Saya pikir pemimpin Cina harus berhati-hati dengan tindakannya yang justru secara hukum internasional dan hukum adat sedang melakukan pembubaran negaranya sendiri secara tidak sengaja, atas tindakannya terhadap masyarakat Uyghur. Dan tentunya Cina sedang mengikis kedaulatan nasionalnya sendiri dalam kasus ini. Termasuk masalah penguasaan laut bebas di Cina Selatan (selain masalah Uyghur) perluasan penguasaan perairan bebas menjadi ancaman atas eksistensi Cina. Saya berpendapat, Cina harus memulai memikirkan cara untuk menghargai entitas dunia internasional yang sama-sama memiliki hak kedaulatan dan memegang aturan hukum internasional. Jika Cina hanya mengedepankan egonya sendiri, bukan tidak mungkin Cina menjadi bubar sebagai negara.

Pada prinsipnya krisis kemanusiaan bukan hanya terjadi pada pembantaian, penyiksaan, pembunuhan atau intimidasi untuk penciptaan rasa takut dan kekuatiran saja. Tetapi pemidanaan yang tidak sesuai standart hukum internasional yang di dasari prinsip kemanusiaan juga bentuk ancaman terhadap kemanusiaan. Selain itu korupsi, intoleransi ekonomi, kesenjangan sosial dan segala bentuk ketidak dilan merupakan krisis kemanusiaan. Ketidak amanan dalam menjalankan ibadah agama bagi setiap pemeluk agama juga bentuk dari krisis ini.

Di Indonesia sendiri, tahun 2019 adalah puncak dari tahun krisis kemanusiaan yang terjadi. Kejahatan kemanusiaan yang terjadi seperti kriminalisasi, pembunuhan aktivis dan masyarakat saat demonstrasi saat 21, 22, 23 Mei dan 24 sampai 30 September belum dituntaskan. Dan ini merupakan rentetan persoalan politik yang masih tersisa untuk diselesaikan pemerintah seadil-adilnya. Termasuk masalah Papua dan Papua Barat, Negara harus benar-benar berkonsentrasi dalam pencapaian resolusi yang benar-benar adil.

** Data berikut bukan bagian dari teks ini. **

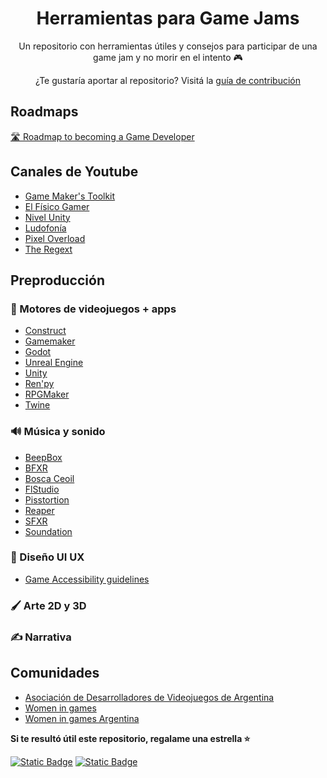 <h1 align="center"> Herramientas para Game Jams</h1>
<p align="center"> Un repositorio con herramientas útiles y consejos para participar de una game jam y no morir en el intento 🎮</p>
<p align="center"> ¿Te gustaría aportar al repositorio? Visitá la <a href="CONTRIBUTING.md">guía de contribución</a> </p>

## Roadmaps

[🛣️ Roadmap to becoming a Game Developer](https://roadmap.sh/game-developer)

## Canales de Youtube

- [Game Maker's Toolkit](https://www.youtube.com/@GMTK)
- [El Físico Gamer](https://www.youtube.com/@ElFisicoGamer)
- [Nivel Unity](https://www.youtube.com/@nivelunity)
- [Ludofonía](https://www.youtube.com/@Ludofonia)
- [Pixel Overload](https://www.youtube.com/@PixelOverloadChannel)
- [The Regext](https://www.youtube.com/@TheRegext/videos)

## Preproducción

### 🔧 Motores de videojuegos + apps
- [Construct](https://www.construct.net/)
- [Gamemaker](https://gamemaker.io/es)
- [Godot](https://godotengine.org/)
- [Unreal Engine](https://www.unrealengine.com/)
- [Unity](https://unity.com/)
- [Ren'py](https://www.renpy.org/)
- [RPGMaker](https://www.rpgmakerweb.com/)
- [Twine](https://twinery.org/)

### 🔊 Música y sonido

- [BeepBox](https://www.beepbox.co/)
- [BFXR](https://www.bfxr.net/)
- [Bosca Ceoil](https://boscaceoil.net/)
- [FlStudio](https://www.image-line.com/)
- [Pisstortion](https://vst.unplug.red/pisstortion)
- [Reaper](https://drive.google.com/drive/folders/11azXlwChfFwj7UcReWnmI_KYhnB5RbFt?usp=drive_link)
- [SFXR](https://sfxr.me/)
- [Soundation](https://soundation.com/)

### 🎨 Diseño UI UX

- [Game Accessibility guidelines](https://gameaccessibilityguidelines.com/)

### 🖌️ Arte 2D y 3D

### ✍️ Narrativa

## Comunidades

- [Asociación de Desarrolladores de Videojuegos de Argentina](https://adva.vg/)
- [Women in games](https://www.womeningames.org/)
- [Women in games Argentina](https://www.womeningamesar.com/)

**Si te resultó útil este repositorio, regalame una estrella ⭐**

<a href="https://cafecito.app/natayafs"> <img alt="Static Badge" src="https://img.shields.io/badge/cafecito-purple?style=social&logo=buy%20me%20a%20coffee&link=https%3A%2F%2Fcafecito.app%2Fnatayafs"></a> <a href="https://www.buymeacoffee.com/natayafs"> <img alt="Static Badge" src="https://img.shields.io/badge/buy_me_a_coffee-purple?style=social&logo=buy%20me%20a%20coffee&link=https%3A%2F%2Fwww.buymeacoffee.com%2Fnatayafs"></a>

Baca Juga :  Melawan Jokowi Paska Keputusan Mahkamah Konstitusi

Itu masalah besar yang begitu tampak karena menyangkut persoalan politik nasional dan internasional. Akan tetapi sebetulnya ada banyak masalah yang tidak menjadi magnet perhatian masyarakat, akan tetapi tidak kalah penting dalam masalah krisis kemanusiaan.

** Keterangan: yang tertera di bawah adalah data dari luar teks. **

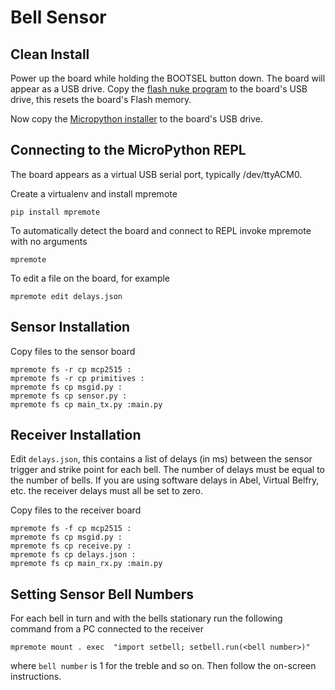 # Bell Sensor

## Clean Install

Power up the board while holding the BOOTSEL button down. The board will
appear as a USB drive. Copy the
[flash nuke program](https://datasheets.raspberrypi.com/soft/flash_nuke.uf2)
to the board's USB drive, this resets the board's Flash memory.

Now copy the
[Micropython installer](https://micropython.org/download/rp2-pico/rp2-pico-latest.uf2)
to the board's USB drive.

## Connecting to the MicroPython REPL

The board appears as a virtual USB serial port, typically /dev/ttyACM0.

Create a virtualenv and install mpremote

    pip install mpremote

To automatically detect the board and connect to REPL invoke mpremote
with no arguments

    mpremote

To edit a file on the board, for example

    mpremote edit delays.json

## Sensor Installation

Copy files to the sensor board

    mpremote fs -r cp mcp2515 :
    mpremote fs -r cp primitives :
    mpremote fs cp msgid.py :
    mpremote fs cp sensor.py :
    mpremote fs cp main_tx.py :main.py

## Receiver Installation

Edit `delays.json`, this contains a list of delays (in ms) between
the sensor trigger and strike point for each bell. The number of delays
must be equal to the number of bells. If you are using software delays
in Abel, Virtual Belfry, etc. the receiver delays must all be set to zero.

Copy files to the receiver board

    mpremote fs -f cp mcp2515 :
    mpremote fs cp msgid.py :
    mpremote fs cp receive.py :
    mpremote fs cp delays.json :
    mpremote fs cp main_rx.py :main.py

## Setting Sensor Bell Numbers

For each bell in turn and with the bells stationary run the
following command from a PC connected to the receiver

    mpremote mount . exec  "import setbell; setbell.run(<bell number>)"

where `bell number` is 1 for the treble and so on. Then follow the on-screen
instructions.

Hilangnya 25 ABK (Anak Buah Kapal) Kapal Cargo MV. Nur Allya yang hingga kini masih misterius adalah salah satu contoh banyaknya kasus krisis kemanusiaan yang tidak bisa dianggap kecil di Indonesia. Dampak tidak terselesaikannya masalah ini, akan membuat stigma dunia internasional, bahwa kelautan Indonesia rawan atas pelanggaran HAM di laut. Hal ini karena nyawa manusia pekerja pelayaran dipandang tidak bernilai.

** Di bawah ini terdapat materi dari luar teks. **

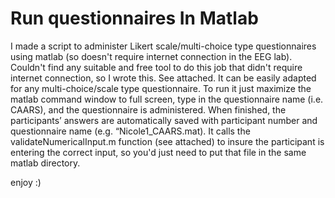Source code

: # Run questionnaires In Matlab

I made a script to administer Likert scale/multi-choice type questionnaires using matlab (so doesn't require internet connection in the EEG lab). Couldn't find any suitable and free tool to do this job that didn't require internet connection, so I wrote this.  See attached. It can be easily adapted for any multi-choice/scale type questionnaire.    To run it just maximize the matlab command window to full screen, type in the questionnaire name (i.e. CAARS), and the questionnaire is administered.  When finished, the participants’ answers are automatically saved with participant number and questionnaire name (e.g. “Nicole1_CAARS.mat). It calls the validateNumericalInput.m function (see attached) to insure the participant is entering the correct input, so you'd just need to put that file in the same matlab directory.

enjoy :)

Memang tidak semua masalah, tidak terselesaikan. Meskipun, belum sepenuhnya tuntas, masalah penyiksaan kasus penyidik KPK, Novel Baswedan telah mengalami kemajuan. Dan harapan kami, dengan tertangkapnya pelaku kekerasan pada Novel Baswedan ini dapat menuntaskan kasus tersebut.

Tentu 2019 harus menjadi evaluasi kita semua bahwa Indonesia dan Dunia Internasional sedang mengalami krisis kemanusiaan. Gejolak protes di 30 negara secara pararel yang terindikasi terjadinya krisis global merupakan desakan rakyat dunia melawan ketidakadilan global sebagai proses penyelesaian krisis kemanusiaan.

Dan tidak ada lagi alasan untuk tidak melawan krisis kemanusiaan ini dengan cara-cara yang bermartabat. Dan ini tugas semua umat manusia di dunia ini. Mulai dari aktivis, politisi, ilmuwan, penegak hukum, agamawan, kaum humanis, pengusaha dan seluruh komponen masyarakat hingga rakyat individu. Bahkan termasuk aktor-aktor negara. Melawan krisis kemanusiaan adalah menyelesaikan masalah dan mengakhiri krisis. Sumber permasalahan dari semua ini adalah sistem dan tatanan dunia yang telah membusuk. Sehingga apapun yang dilakukan menjadi masalah.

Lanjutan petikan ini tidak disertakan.